## AIM OF THE EXERCISE
Your answer should be a number only: the count of lines in the following entries that contain "GitBash".

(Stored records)
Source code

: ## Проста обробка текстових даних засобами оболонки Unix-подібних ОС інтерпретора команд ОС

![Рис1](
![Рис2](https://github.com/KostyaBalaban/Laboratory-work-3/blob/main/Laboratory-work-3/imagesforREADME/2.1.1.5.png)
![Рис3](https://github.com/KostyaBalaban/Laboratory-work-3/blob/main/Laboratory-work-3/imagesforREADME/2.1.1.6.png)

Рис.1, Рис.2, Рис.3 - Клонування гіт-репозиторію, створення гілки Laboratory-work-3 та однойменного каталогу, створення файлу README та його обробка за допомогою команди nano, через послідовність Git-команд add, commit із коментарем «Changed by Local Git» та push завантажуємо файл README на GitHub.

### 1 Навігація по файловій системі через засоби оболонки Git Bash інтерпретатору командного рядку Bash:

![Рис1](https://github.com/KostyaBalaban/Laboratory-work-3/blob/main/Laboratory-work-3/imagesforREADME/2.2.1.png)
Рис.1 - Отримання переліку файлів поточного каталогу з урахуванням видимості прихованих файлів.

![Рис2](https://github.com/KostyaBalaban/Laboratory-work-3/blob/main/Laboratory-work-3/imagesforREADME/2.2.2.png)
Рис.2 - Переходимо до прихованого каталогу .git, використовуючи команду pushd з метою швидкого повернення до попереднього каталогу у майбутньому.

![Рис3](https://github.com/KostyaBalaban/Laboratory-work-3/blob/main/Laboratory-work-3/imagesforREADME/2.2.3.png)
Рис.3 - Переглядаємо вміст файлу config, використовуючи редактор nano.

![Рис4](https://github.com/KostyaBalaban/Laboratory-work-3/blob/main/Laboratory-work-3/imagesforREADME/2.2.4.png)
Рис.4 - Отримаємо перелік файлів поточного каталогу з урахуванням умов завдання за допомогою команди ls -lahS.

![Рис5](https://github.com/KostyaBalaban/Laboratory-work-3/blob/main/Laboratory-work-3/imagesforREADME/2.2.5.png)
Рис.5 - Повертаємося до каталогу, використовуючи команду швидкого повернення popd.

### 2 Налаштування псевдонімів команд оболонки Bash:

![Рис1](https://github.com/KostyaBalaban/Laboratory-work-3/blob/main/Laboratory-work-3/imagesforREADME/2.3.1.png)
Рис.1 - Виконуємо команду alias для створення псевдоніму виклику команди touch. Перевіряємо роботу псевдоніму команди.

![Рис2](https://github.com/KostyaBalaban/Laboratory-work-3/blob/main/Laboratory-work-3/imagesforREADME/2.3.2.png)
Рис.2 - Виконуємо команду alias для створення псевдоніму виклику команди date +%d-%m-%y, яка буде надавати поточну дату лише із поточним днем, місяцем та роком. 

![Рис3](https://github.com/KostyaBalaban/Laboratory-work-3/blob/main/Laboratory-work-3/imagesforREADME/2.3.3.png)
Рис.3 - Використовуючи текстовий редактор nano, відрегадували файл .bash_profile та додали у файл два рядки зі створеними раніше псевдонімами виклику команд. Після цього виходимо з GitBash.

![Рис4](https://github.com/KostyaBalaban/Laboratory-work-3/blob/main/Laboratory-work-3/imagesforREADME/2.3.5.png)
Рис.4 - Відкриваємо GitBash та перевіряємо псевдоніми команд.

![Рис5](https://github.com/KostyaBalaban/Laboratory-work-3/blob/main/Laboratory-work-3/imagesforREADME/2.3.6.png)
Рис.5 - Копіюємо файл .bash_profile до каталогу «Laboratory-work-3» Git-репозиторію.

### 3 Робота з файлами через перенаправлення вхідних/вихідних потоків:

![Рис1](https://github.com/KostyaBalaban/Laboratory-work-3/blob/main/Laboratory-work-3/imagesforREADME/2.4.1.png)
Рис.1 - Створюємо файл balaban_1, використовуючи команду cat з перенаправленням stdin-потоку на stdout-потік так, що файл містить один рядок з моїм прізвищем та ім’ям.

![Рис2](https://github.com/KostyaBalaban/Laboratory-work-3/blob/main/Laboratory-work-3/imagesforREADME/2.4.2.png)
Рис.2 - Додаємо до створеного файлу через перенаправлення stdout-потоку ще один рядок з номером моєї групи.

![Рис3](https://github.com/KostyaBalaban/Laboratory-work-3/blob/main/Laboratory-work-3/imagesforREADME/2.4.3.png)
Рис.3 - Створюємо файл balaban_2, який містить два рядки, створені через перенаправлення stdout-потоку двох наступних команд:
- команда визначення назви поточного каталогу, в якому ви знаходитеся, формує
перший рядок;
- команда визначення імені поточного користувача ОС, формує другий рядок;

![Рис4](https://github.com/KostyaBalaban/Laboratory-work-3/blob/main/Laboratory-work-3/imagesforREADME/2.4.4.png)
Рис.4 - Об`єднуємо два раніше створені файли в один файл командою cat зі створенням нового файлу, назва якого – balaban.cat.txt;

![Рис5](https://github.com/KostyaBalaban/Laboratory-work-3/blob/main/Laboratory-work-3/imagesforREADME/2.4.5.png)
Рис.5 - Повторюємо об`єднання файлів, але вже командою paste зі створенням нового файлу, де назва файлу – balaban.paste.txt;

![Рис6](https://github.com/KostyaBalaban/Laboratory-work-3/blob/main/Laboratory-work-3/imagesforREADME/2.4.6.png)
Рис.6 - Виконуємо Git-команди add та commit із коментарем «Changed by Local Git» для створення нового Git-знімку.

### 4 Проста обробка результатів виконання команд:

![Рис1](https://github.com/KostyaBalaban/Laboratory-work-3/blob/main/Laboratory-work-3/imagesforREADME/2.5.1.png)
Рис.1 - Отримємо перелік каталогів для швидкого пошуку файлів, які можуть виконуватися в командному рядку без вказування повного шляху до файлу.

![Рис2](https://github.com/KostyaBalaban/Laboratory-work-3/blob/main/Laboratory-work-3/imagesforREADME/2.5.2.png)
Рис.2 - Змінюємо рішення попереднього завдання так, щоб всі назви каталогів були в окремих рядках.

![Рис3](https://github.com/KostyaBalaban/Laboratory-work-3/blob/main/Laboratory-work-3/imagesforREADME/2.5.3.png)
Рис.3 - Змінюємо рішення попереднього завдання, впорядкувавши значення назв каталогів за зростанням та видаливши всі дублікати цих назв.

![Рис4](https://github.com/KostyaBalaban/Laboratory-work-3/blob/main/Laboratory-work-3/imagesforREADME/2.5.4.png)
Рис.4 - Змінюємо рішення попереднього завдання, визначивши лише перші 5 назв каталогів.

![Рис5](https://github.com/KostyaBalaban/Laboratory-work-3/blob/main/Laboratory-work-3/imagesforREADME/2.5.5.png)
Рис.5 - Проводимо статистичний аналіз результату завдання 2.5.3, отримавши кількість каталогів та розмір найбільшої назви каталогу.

## ANSWER TO THIS EXERCISE
2